Not compatible with pure-python data

The fundamental assumption of this design is that a serialize->deserialize round-trip is extremely fast and creates negligible amounts of duplicated data. So it will perform very poorly - much worse than the fully-private design on main - if you have heavy amounts of pure-python data - namely, object-type pandas strings.

Transitory duplication between private and shared memory

If you

  1. finish task x on host a; thus storing its output in private memory in worker.data.fast
  2. start task y, which depends on x on the same host; thus acquiring a reference to the private-memory version of the object
  3. while task y is running, task z is scheduled on host b, also depending on x
  4. a will spill x, deleting it from worker.data.fast, but the private memory won't be freed until task y completed. You will thus end up with a temporary duplication in memory usage.
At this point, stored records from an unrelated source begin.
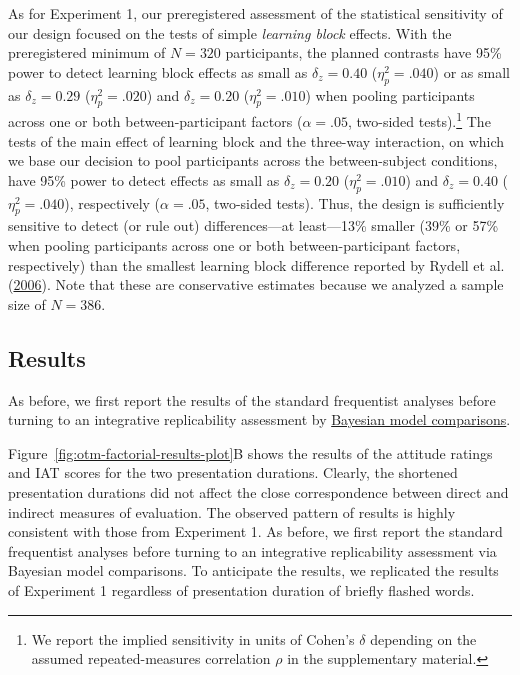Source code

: \documentclass[
  man,floatsintext]{apa6}
\begin{document}
As for Experiment 1, our preregistered assessment of the statistical sensitivity of our design focused on the tests of simple \emph{learning block} effects.
With the preregistered minimum of \(N = 320\) participants, the planned contrasts have 95\% power to detect learning block effects as small as \(\delta_z = 0.40\) (\(\eta_p^2 = .040\)) or as small as \(\delta_z = 0.29\) (\(\eta_p^2 = .020\)) and \(\delta_z = 0.20\) (\(\eta_p^2 = .010\)) when pooling participants across one or both between-participant factors (\(\alpha = .05\), two-sided tests).\footnote{We report the implied sensitivity in units of Cohen's \(\delta\) depending on the assumed repeated-measures correlation \(\rho\) in the supplementary material.}
The tests of the main effect of learning block and the three-way interaction, on which we base our decision to pool participants across the between-subject conditions, have 95\% power to detect effects as small as \(\delta_z = 0.20\) (\(\eta_p^2 = .010\)) and
\(\delta_z = 0.40\) (\(\eta_p^2 = .040\)), respectively (\(\alpha = .05\), two-sided tests).
Thus, the design is sufficiently sensitive to detect (or rule out) differences---at least---13\% smaller (39\% or 57\% when pooling participants across one or both between-participant factors, respectively) than the smallest learning block difference reported by Rydell et al. (\protect\hyperlink{ref-rydell_two_2006}{2006}).
Note that these are conservative estimates because we analyzed a sample size of \(N = 386\).

\hypertarget{results-1}{%
\subsection{Results}\label{results-1}}

As before, we first report the results of the standard frequentist analyses before turning to an integrative replicability assessment by \protect\hyperlink{replicability-assessment2}{Bayesian model comparisons}.

Figure~\ref{fig:otm-factorial-results-plot}B shows the results of the attitude ratings and IAT scores for the two presentation durations.
Clearly, the shortened presentation durations did not affect the close correspondence between direct and indirect measures of evaluation.
The observed pattern of results is highly consistent with those from Experiment 1.
As before, we first report the standard frequentist analyses before turning to an integrative replicability assessment via Bayesian model comparisons.
To anticipate the results, we replicated the results of Experiment 1 regardless of presentation duration of briefly flashed words.
\end{document}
A simple workaround is to set distributed.worker.memory.target=0, so that everything is immediately spilled as soon as it's created. This however means that if a task is exclusively used by other tasks on the same worker and never transferred over the network, you'll end up paying serialization, deserialization, and deep-copy costs. You'll also pay for deserialization every single time you need to use the key. Also, if you have object-type pandas strings and you convert them to dtype=string[pyarrow], you'll need to make sure that either the conversion happens within the same task, or that the load and convert tasks are fused together during optimization.
We could investigate more sophisticated heuristics, but this is beyond the scope of this initial ticket.

Benchmarks

Setup

All benchmarks below ran on a LocalCluster on a single Linux desktop with

  • 64 GiB physical RAM
  • 16 CPUs, 32 hyperthreads
  • 8 workers, 2 threads per worker
  • memory_limit=8 GiB

The problem

I exclusively tested a n^2 problem that was expected to benefit from this design. Other use cases were not tested. Embarassingly parallel problems should receive little benefit, whereas manipulation of pandas DataFrames with object strings is expected to perform very poorly (as discussed above).

a = dask.array.random.random((n, n), chunks="128 MiB")
b = (a * a.T).sum()
b.compute()

All plots below were generated with #6241.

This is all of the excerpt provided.